Dataset content Start Marker
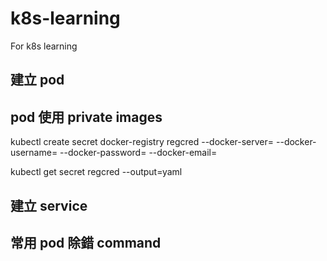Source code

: # k8s-learning
For k8s learning

## 建立 pod

## pod 使用 private images

kubectl create secret docker-registry regcred --docker-server=<your-registry-server> --docker-username=<your-name> --docker-password=<your-pword> --docker-email=<your-email>
  
kubectl get secret regcred --output=yaml



## 建立 service

## 常用 pod 除錯 command
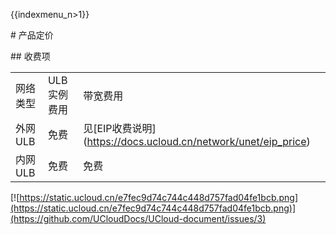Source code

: {{indexmenu_n>1}}

\# 产品定价

\#\# 收费项

|       |         |                                                               |
| ----- | ------- | ------------------------------------------------------------- |
| 网络类型  | ULB实例费用 | 带宽费用                                                          |
| 外网ULB | 免费      | 见\[EIP收费说明\](<https://docs.ucloud.cn/network/unet/eip_price>) |
| 内网ULB | 免费      | 免费                                                            |

[![https://static.ucloud.cn/e7fec9d74c744c448d757fad04fe1bcb.png](https://static.ucloud.cn/e7fec9d74c744c448d757fad04fe1bcb.png)](https://github.com/UCloudDocs/UCloud-document/issues/3)

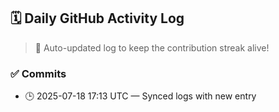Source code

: ## 🗓️ Daily GitHub Activity Log

> 🤖 Auto-updated log to keep the contribution streak alive!

### ✅ Commits

- 🕒 2025-07-18 17:13 UTC — Synced logs with new entry

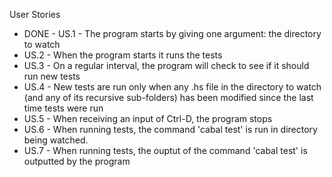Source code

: User Stories

- DONE - US.1 - The program starts by giving one argument: the directory to watch
- US.2 - When the program starts it runs the tests
- US.3 - On a regular interval, the program will check to see if it should run new tests
- US.4 - New tests are run only when any .hs file in the directory to watch (and any of its recursive sub-folders) has been modified since the last time tests were run
- US.5 - When receiving an input of Ctrl-D, the program stops
- US.6 - When running tests, the command 'cabal test' is run in directory being watched.
- US.7 - When running tests, the ouptut of the command 'cabal test' is outputted by the program
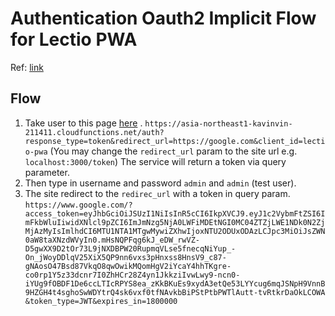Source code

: # Authentication Oauth2 Implicit Flow for Lectio PWA
Ref: [link](https://medium.com/google-cloud/understanding-oauth2-and-building-a-basic-authorization-server-of-your-own-a-beginners-guide-cf7451a16f66)

## Flow 
1. Take user to this page [here](https://asia-northeast1-kavinvin-211411.cloudfunctions.net/auth?response_type=token&redirect_url=https:%2F%2Fgoogle.com&client_id=lectio-pwa) . 
`https://asia-northeast1-kavinvin-211411.cloudfunctions.net/auth?response_type=token&redirect_url=https://google.com&client_id=lectio-pwa`
(You may change the `redirect_url` param to the site url e.g. `localhost:3000/token`) The service will return a token via query parameter.
1. Then type in username and password `admin` and `admin` (test user).
1. The site redirect to the `redirec_url` with a token in query param. `https://www.google.com/?access_token=eyJhbGciOiJSUzI1NiIsInR5cCI6IkpXVCJ9.eyJ1c2VybmFtZSI6ImFkbWluIiwidXNlcl9pZCI6ImJmNzg5NjA0LWFiMDEtNGI0MC04ZTZjLWE1NDk0N2ZjMjAzMyIsImlhdCI6MTU1NTA1MTgwMywiZXhwIjoxNTU2ODUxODAzLCJpc3MiOiJsZWN0aW8taXNzdWVyIn0.mHsNQPFqg6kJ_eDW_rwVZ-D5gwXX9D2tOr73L9jNXDBPW20RupmqVLse5fnecqNiYup_-On_jWoyDDlqV25XiX5QP9nn6vxs3pHnxss8HnsV9_c87-gNAosO47Bsd87VkqO8qwOwikMQomHgV2iYcaY4hhTKgre-co0rp1Y5z33dcnr7I0ZhHCr28Z4yn1JkkziIvwLwy9-ncn0-iYUg9fOBDF1De6ccLTIcRPYS8ea_zKkBKuEs9xydA3etQe53LYYcug6mqJSNpH9VnnB9HZGH4t4sghoSwWDYtrQ4sk6vxf0tfNAvkbBiPStPtbPWTlAutt-tvRtkrDaOkLCOWA
&token_type=JWT&expires_in=1800000`
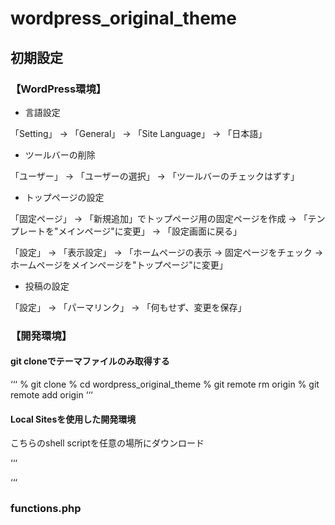 # wordpress_original_theme

## 初期設定
### 【WordPress環境】

- 言語設定

「Setting」 → 「General」 → 「Site Language」 → 「日本語」

- ツールバーの削除

「ユーザー」 → 「ユーザーの選択」 → 「ツールバーのチェックはずす」

- トップページの設定

「固定ページ」 → 「新規追加」でトップページ用の固定ページを作成 → 「テンプレートを"メインページ"に変更」 → 「設定画面に戻る」

「設定」 → 「表示設定」 → 「ホームページの表示 -> 固定ページをチェック -> ホームページをメインページを"トップページ"に変更」

- 投稿の設定

「設定」 → 「パーマリンク」 → 「何もせず、変更を保存」

### 【開発環境】

#### git cloneでテーマファイルのみ取得する
‘‘‘
% git clone
% cd wordpress_original_theme
% git remote rm origin
% git remote add origin <github url>
‘‘‘

#### Local Sitesを使用した開発環境
こちらのshell scriptを任意の場所にダウンロード

‘‘‘

‘‘‘

### functions.php

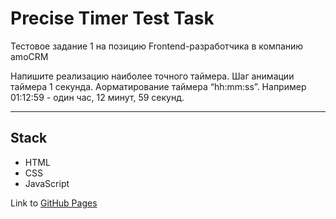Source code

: # Precise Timer Test Task

Тестовое задание 1 на позицию Frontend-разработчика в компанию amoCRM

Напишите реализацию наиболее точного таймера. Шаг анимации таймера 1 секунда. Aорматирование таймера “hh:mm:ss”. Например 01:12:59 - один час, 12 минут, 59 секунд.

---

## Stack

- HTML
- CSS
- JavaScript

Link to [GitHub Pages](https://xonika9.github.io/precise-timer-test-task/)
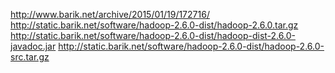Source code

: http://www.barik.net/archive/2015/01/19/172716/
http://static.barik.net/software/hadoop-2.6.0-dist/hadoop-2.6.0.tar.gz
http://static.barik.net/software/hadoop-2.6.0-dist/hadoop-dist-2.6.0-javadoc.jar
http://static.barik.net/software/hadoop-2.6.0-dist/hadoop-2.6.0-src.tar.gz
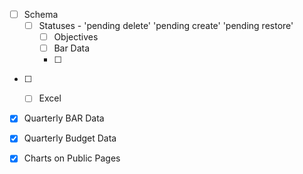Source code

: <!-- Changed to Draft Publish -->
- [ ] Schema
    - [ ] Statuses          - 'pending delete' 'pending create' 'pending restore'
        - [ ] Objectives
        - [ ] Bar Data
        - [ ] 

<!-- Unimplemeneted -->
- [ ] 
    - [ ] Excel



<!-- Changes -->
- [x]  Quarterly BAR Data
- [x]  Quarterly Budget Data
- [x] Charts on Public Pages


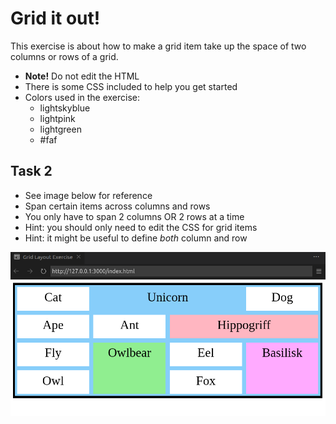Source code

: # Grid it out!

This exercise is about how to make a grid item take up the space of two columns or rows of a grid.

- **Note!** Do not edit the HTML
- There is some CSS included to help you get started
- Colors used in the exercise:
    - lightskyblue
    - lightpink
    - lightgreen
    - #faf

## Task 2

* See image below for reference
* Span certain items across columns and rows
* You only have to span 2 columns OR 2 rows at a time
* Hint: you should only need to edit the CSS for grid items
* Hint: it might be useful to define *both* column and row

![Task 2](/images/Task2.png)
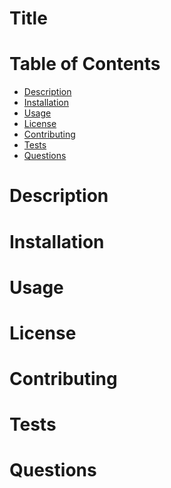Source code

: # Title

# Table of Contents
<nav>
  <ul>
    <li>
      <a href="#description">Description</a>
    </li>
    <li>
      <a href="#installation">Installation</a>
    </li>
    <li>
      <a href="#usage">Usage</a>
    </li>
    <li>
      <a href="#license">License</a>
    </li>
    <li>
      <a href="#contributing">Contributing</a>
    </li>
    <li>
      <a href="#tests">Tests</a>
    </li>
    <li>
      <a href="#questions">Questions</a>
    </li>
  </ul>
</nav>
  
## <h1 id="description">Description</h1>


## <h1 id="installation">Installation</h1>


 ## <h1 id="usage">Usage</h1>


  ## <h1 id="license">License</h1>


 ## <h1 id="contributing">Contributing</h1>


 ## <h1 id="tests">Tests</h1>


 ## <h1 id="questions">Questions</h1>
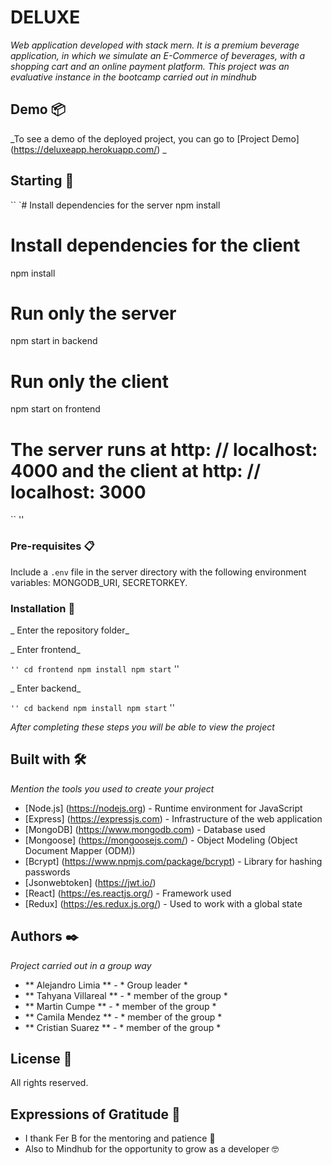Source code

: # DELUXE

_Web application developed with stack mern. It is a premium beverage application, in which we simulate an E-Commerce of beverages, with a shopping cart and an online payment platform._
_This project was an evaluative instance in the bootcamp carried out in mindhub_

## Demo 📦

_To see a demo of the deployed project, you can go to [Project Demo] (https://deluxeapp.herokuapp.com/) _

## Starting 🚀

`` `# Install dependencies for the server
npm install

# Install dependencies for the client
npm install

# Run only the server
npm start in backend

# Run only the client
npm start on frontend

# The server runs at http: // localhost: 4000 and the client at http: // localhost: 3000
`` ''

### Pre-requisites 📋

Include a `.env` file in the server directory with the following environment variables: MONGODB_URI, SECRETORKEY.


### Installation 🔧

_ Enter the repository folder_

_ Enter frontend_

`` ''
cd frontend
npm install
npm start
`` ''

_ Enter backend_

`` ''
cd backend
npm install
npm start
`` ''

_After completing these steps you will be able to view the project_


## Built with 🛠️

_Mention the tools you used to create your project_
* [Node.js] (https://nodejs.org) - Runtime environment for JavaScript
* [Express] (https://expressjs.com) - Infrastructure of the web application
* [MongoDB] (https://www.mongodb.com) - Database used
* [Mongoose] (https://mongoosejs.com/) - Object Modeling (Object Document Mapper (ODM))
* [Bcrypt] (https://www.npmjs.com/package/bcrypt) - Library for hashing passwords
* [Jsonwebtoken] (https://jwt.io/)
* [React] (https://es.reactjs.org/) - Framework used
* [Redux] (https://es.redux.js.org/) - Used to work with a global state


## Authors ✒️

_Project carried out in a group way_

* ** Alejandro Limia ** - * Group leader *
* ** Tahyana Villareal ** - * member of the group *
* ** Martin Cumpe ** - * member of the group *
* ** Camila Mendez ** - * member of the group *
* ** Cristian Suarez ** - * member of the group *

## License 📄

All rights reserved.

## Expressions of Gratitude 🎁

* I thank Fer B for the mentoring and patience 🍺
* Also to Mindhub for the opportunity to grow as a developer 🤓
Dataset content End Marker
▶ _Assignment_: In the data above, start at the line holding "こちらのshell scriptを任意の場所にダウンロード" and stop after the line holding "- Colors used"; write out those lines exactly, without pictures.

▶ _Result of the task_:
こちらのshell scriptを任意の場所にダウンロード

‘‘‘

‘‘‘

### functions.php

Source code

: # Precise Timer Test Task

Тестовое задание 1 на позицию Frontend-разработчика в компанию amoCRM

Напишите реализацию наиболее точного таймера. Шаг анимации таймера 1 секунда. Aорматирование таймера “hh:mm:ss”. Например 01:12:59 - один час, 12 минут, 59 секунд.

---

## Stack

- HTML
- CSS
- JavaScript

Link to [GitHub Pages](https://xonika9.github.io/precise-timer-test-task/)
Source code

: http://www.barik.net/archive/2015/01/19/172716/
http://static.barik.net/software/hadoop-2.6.0-dist/hadoop-2.6.0.tar.gz
http://static.barik.net/software/hadoop-2.6.0-dist/hadoop-dist-2.6.0-javadoc.jar
http://static.barik.net/software/hadoop-2.6.0-dist/hadoop-2.6.0-src.tar.gz
Source code

: <!-- Changed to Draft Publish -->
- [ ] Schema
    - [ ] Statuses          - 'pending delete' 'pending create' 'pending restore'
        - [ ] Objectives
        - [ ] Bar Data
        - [ ] 

<!-- Unimplemeneted -->
- [ ] 
    - [ ] Excel



<!-- Changes -->
- [x]  Quarterly BAR Data
- [x]  Quarterly Budget Data
- [x] Charts on Public Pages


Source code

: # Grid it out!

This exercise is about how to make a grid item take up the space of two columns or rows of a grid.

- **Note!** Do not edit the HTML
- There is some CSS included to help you get started
- Colors used in the exercise:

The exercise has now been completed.